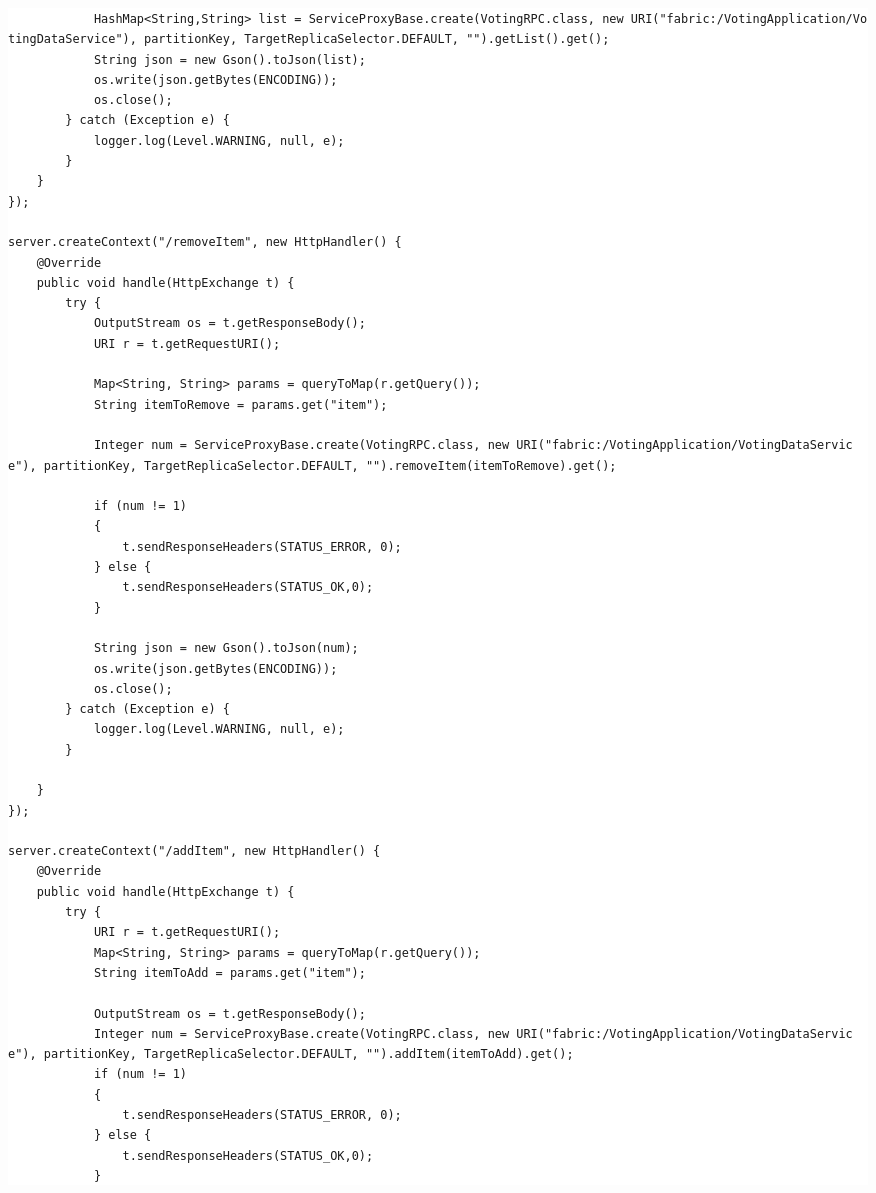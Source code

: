                 HashMap<String,String> list = ServiceProxyBase.create(VotingRPC.class, new URI("fabric:/VotingApplication/VotingDataService"), partitionKey, TargetReplicaSelector.DEFAULT, "").getList().get();
                String json = new Gson().toJson(list);
                os.write(json.getBytes(ENCODING));                   
                os.close();
            } catch (Exception e) {
                logger.log(Level.WARNING, null, e);
            }
        }
    });
    
    server.createContext("/removeItem", new HttpHandler() {
        @Override
        public void handle(HttpExchange t) {
            try {
                OutputStream os = t.getResponseBody();
                URI r = t.getRequestURI();     
    
                Map<String, String> params = queryToMap(r.getQuery());
                String itemToRemove = params.get("item");                    
                
                Integer num = ServiceProxyBase.create(VotingRPC.class, new URI("fabric:/VotingApplication/VotingDataService"), partitionKey, TargetReplicaSelector.DEFAULT, "").removeItem(itemToRemove).get();
                
                if (num != 1) 
                {
                    t.sendResponseHeaders(STATUS_ERROR, 0);
                } else {
                    t.sendResponseHeaders(STATUS_OK,0);
                }
    
                String json = new Gson().toJson(num);
                os.write(json.getBytes(ENCODING));
                os.close();
            } catch (Exception e) {
                logger.log(Level.WARNING, null, e);
            }
    
        }
    });
    
    server.createContext("/addItem", new HttpHandler() {
        @Override
        public void handle(HttpExchange t) {
            try {
                URI r = t.getRequestURI();
                Map<String, String> params = queryToMap(r.getQuery());
                String itemToAdd = params.get("item");
                
                OutputStream os = t.getResponseBody();
                Integer num = ServiceProxyBase.create(VotingRPC.class, new URI("fabric:/VotingApplication/VotingDataService"), partitionKey, TargetReplicaSelector.DEFAULT, "").addItem(itemToAdd).get();
                if (num != 1) 
                {
                    t.sendResponseHeaders(STATUS_ERROR, 0);
                } else {
                    t.sendResponseHeaders(STATUS_OK,0);
                }
    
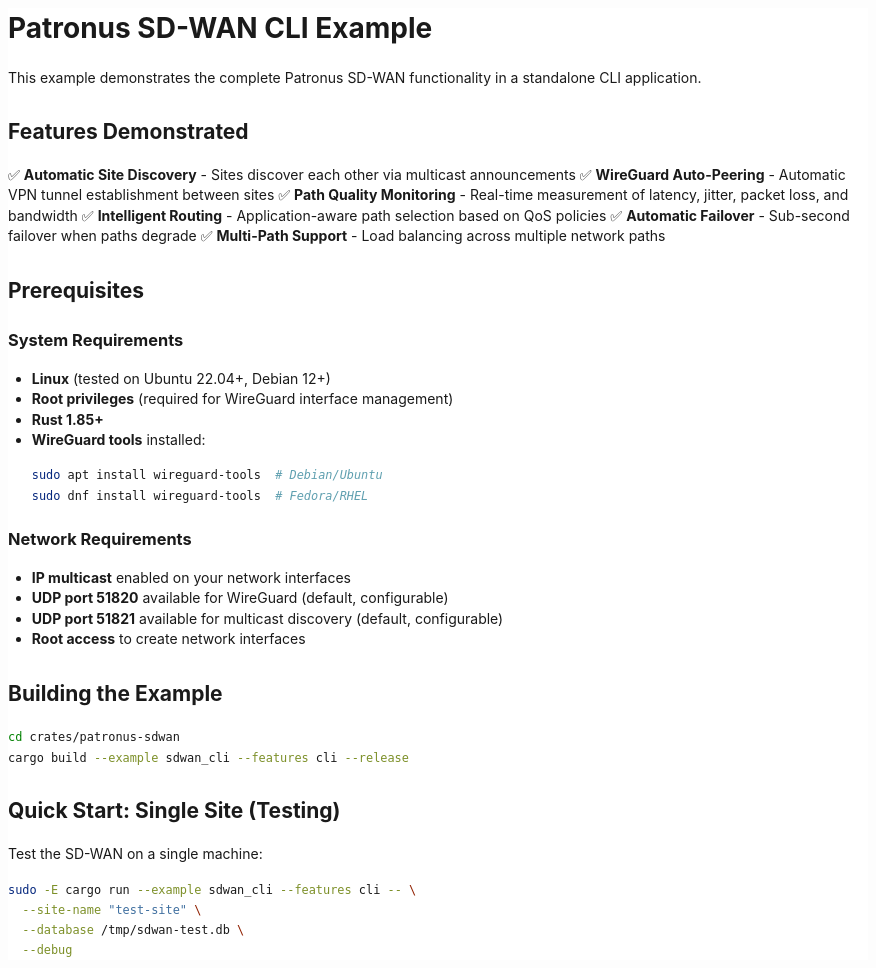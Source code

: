 # Patronus SD-WAN CLI Example

This example demonstrates the complete Patronus SD-WAN functionality in a standalone CLI application.

## Features Demonstrated

✅ **Automatic Site Discovery** - Sites discover each other via multicast announcements
✅ **WireGuard Auto-Peering** - Automatic VPN tunnel establishment between sites
✅ **Path Quality Monitoring** - Real-time measurement of latency, jitter, packet loss, and bandwidth
✅ **Intelligent Routing** - Application-aware path selection based on QoS policies
✅ **Automatic Failover** - Sub-second failover when paths degrade
✅ **Multi-Path Support** - Load balancing across multiple network paths

## Prerequisites

### System Requirements

- **Linux** (tested on Ubuntu 22.04+, Debian 12+)
- **Root privileges** (required for WireGuard interface management)
- **Rust 1.85+**
- **WireGuard tools** installed:
  ```bash
  sudo apt install wireguard-tools  # Debian/Ubuntu
  sudo dnf install wireguard-tools  # Fedora/RHEL
  ```

### Network Requirements

- **IP multicast** enabled on your network interfaces
- **UDP port 51820** available for WireGuard (default, configurable)
- **UDP port 51821** available for multicast discovery (default, configurable)
- **Root access** to create network interfaces

## Building the Example

```bash
cd crates/patronus-sdwan
cargo build --example sdwan_cli --features cli --release
```

## Quick Start: Single Site (Testing)

Test the SD-WAN on a single machine:

```bash
sudo -E cargo run --example sdwan_cli --features cli -- \
  --site-name "test-site" \
  --database /tmp/sdwan-test.db \
  --debug
```
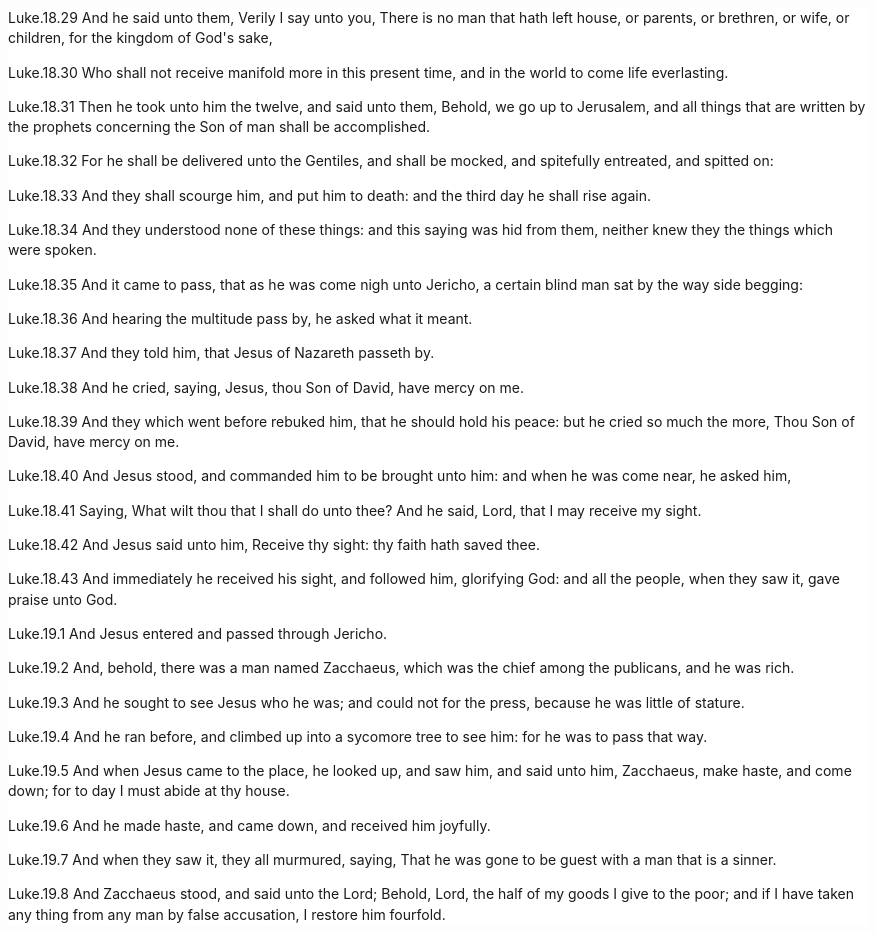 Luke.18.29 And he said unto them, Verily I say unto you, There is no man that hath left house, or parents, or brethren, or wife, or children, for the kingdom of God's sake,

Luke.18.30 Who shall not receive manifold more in this present time, and in the world to come life everlasting.

Luke.18.31 Then he took unto him the twelve, and said unto them, Behold, we go up to Jerusalem, and all things that are written by the prophets concerning the Son of man shall be accomplished.

Luke.18.32 For he shall be delivered unto the Gentiles, and shall be mocked, and spitefully entreated, and spitted on:

Luke.18.33 And they shall scourge him, and put him to death: and the third day he shall rise again.

Luke.18.34 And they understood none of these things: and this saying was hid from them, neither knew they the things which were spoken.

Luke.18.35 And it came to pass, that as he was come nigh unto Jericho, a certain blind man sat by the way side begging:

Luke.18.36 And hearing the multitude pass by, he asked what it meant.

Luke.18.37 And they told him, that Jesus of Nazareth passeth by.

Luke.18.38 And he cried, saying, Jesus, thou Son of David, have mercy on me.

Luke.18.39 And they which went before rebuked him, that he should hold his peace: but he cried so much the more, Thou Son of David, have mercy on me.

Luke.18.40 And Jesus stood, and commanded him to be brought unto him: and when he was come near, he asked him,

Luke.18.41 Saying, What wilt thou that I shall do unto thee? And he said, Lord, that I may receive my sight.

Luke.18.42 And Jesus said unto him, Receive thy sight: thy faith hath saved thee.

Luke.18.43 And immediately he received his sight, and followed him, glorifying God: and all the people, when they saw it, gave praise unto God.

Luke.19.1 And Jesus entered and passed through Jericho.

Luke.19.2 And, behold, there was a man named Zacchaeus, which was the chief among the publicans, and he was rich.

Luke.19.3 And he sought to see Jesus who he was; and could not for the press, because he was little of stature.

Luke.19.4 And he ran before, and climbed up into a sycomore tree to see him: for he was to pass that way.

Luke.19.5 And when Jesus came to the place, he looked up, and saw him, and said unto him, Zacchaeus, make haste, and come down; for to day I must abide at thy house.

Luke.19.6 And he made haste, and came down, and received him joyfully.

Luke.19.7 And when they saw it, they all murmured, saying, That he was gone to be guest with a man that is a sinner.

Luke.19.8 And Zacchaeus stood, and said unto the Lord; Behold, Lord, the half of my goods I give to the poor; and if I have taken any thing from any man by false accusation, I restore him fourfold.
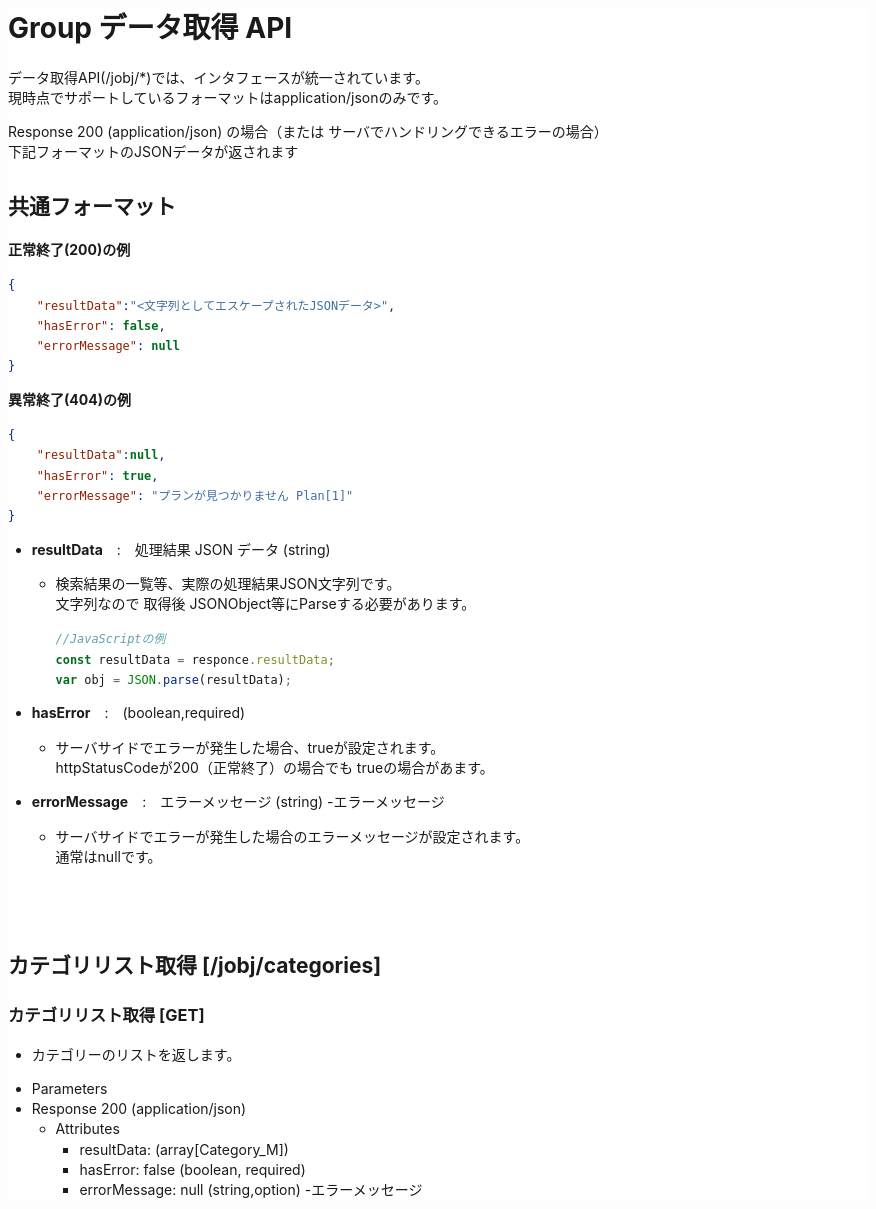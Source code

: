 

# Group データ取得 API
データ取得API(/jobj/*)では、インタフェースが統一されています。  
現時点でサポートしているフォーマットはapplication/jsonのみです。

Response 200 (application/json) の場合（または サーバでハンドリングできるエラーの場合）  
下記フォーマットのJSONデータが返されます

## 共通フォーマット
**正常終了(200)の例**
```json
{
    "resultData":"<文字列としてエスケープされたJSONデータ>",
    "hasError": false,
    "errorMessage": null
}
```

**異常終了(404)の例**
```json
{
    "resultData":null,
    "hasError": true,
    "errorMessage": "プランが見つかりません Plan[1]"
}
```
+ **resultData**　:　処理結果 JSON データ (string)   
    + 検索結果の一覧等、実際の処理結果JSON文字列です。  
    文字列なので 取得後 JSONObject等にParseする必要があります。
        ```javascript
        //JavaScriptの例
        const resultData = responce.resultData;
        var obj = JSON.parse(resultData);
        ```

+ **hasError**　:　(boolean,required)
    + サーバサイドでエラーが発生した場合、trueが設定されます。  
    httpStatusCodeが200（正常終了）の場合でも trueの場合があます。
+ **errorMessage**　:　エラーメッセージ (string) -エラーメッセージ  
    + サーバサイドでエラーが発生した場合のエラーメッセージが設定されます。  
    通常はnullです。



<br/><br/>

## カテゴリリスト取得 [/jobj/categories]
### カテゴリリスト取得  [GET]
* カテゴリーのリストを返します。
+ Parameters
+ Response 200 (application/json)
    + Attributes
        + resultData: (array[Category_M])
        + hasError: false (boolean, required)
        + errorMessage: null (string,option) -エラーメッセージ
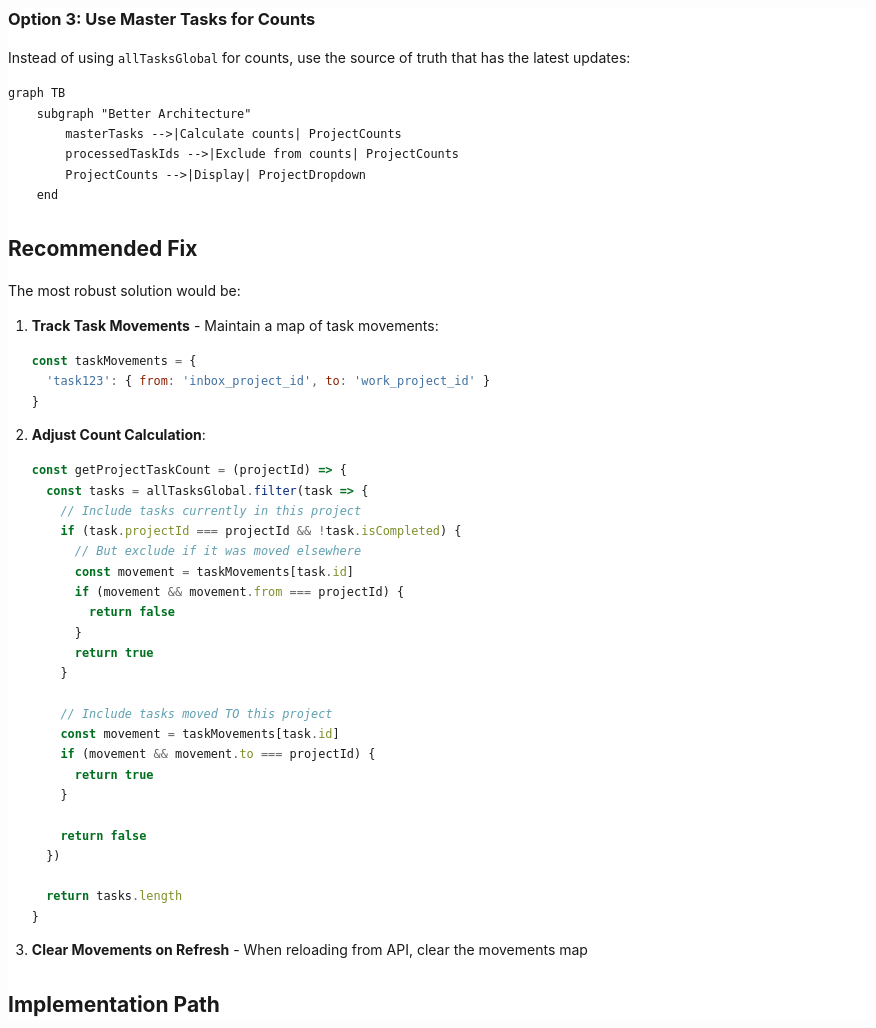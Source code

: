 ### Option 3: Use Master Tasks for Counts
Instead of using `allTasksGlobal` for counts, use the source of truth that has the latest updates:

```mermaid
graph TB
    subgraph "Better Architecture"
        masterTasks -->|Calculate counts| ProjectCounts
        processedTaskIds -->|Exclude from counts| ProjectCounts
        ProjectCounts -->|Display| ProjectDropdown
    end
```

## Recommended Fix

The most robust solution would be:

1. **Track Task Movements** - Maintain a map of task movements:
   ```javascript
   const taskMovements = {
     'task123': { from: 'inbox_project_id', to: 'work_project_id' }
   }
   ```

2. **Adjust Count Calculation**:
   ```javascript
   const getProjectTaskCount = (projectId) => {
     const tasks = allTasksGlobal.filter(task => {
       // Include tasks currently in this project
       if (task.projectId === projectId && !task.isCompleted) {
         // But exclude if it was moved elsewhere
         const movement = taskMovements[task.id]
         if (movement && movement.from === projectId) {
           return false
         }
         return true
       }
       
       // Include tasks moved TO this project
       const movement = taskMovements[task.id]
       if (movement && movement.to === projectId) {
         return true
       }
       
       return false
     })
     
     return tasks.length
   }
   ```

3. **Clear Movements on Refresh** - When reloading from API, clear the movements map

## Implementation Path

# Exercise brief:
Take each line of the material above that holds the string "Root" and copy it.

# Output of the exercise:
- **Root privileges** (required for WireGuard interface management)
- **Root access** to create network interfaces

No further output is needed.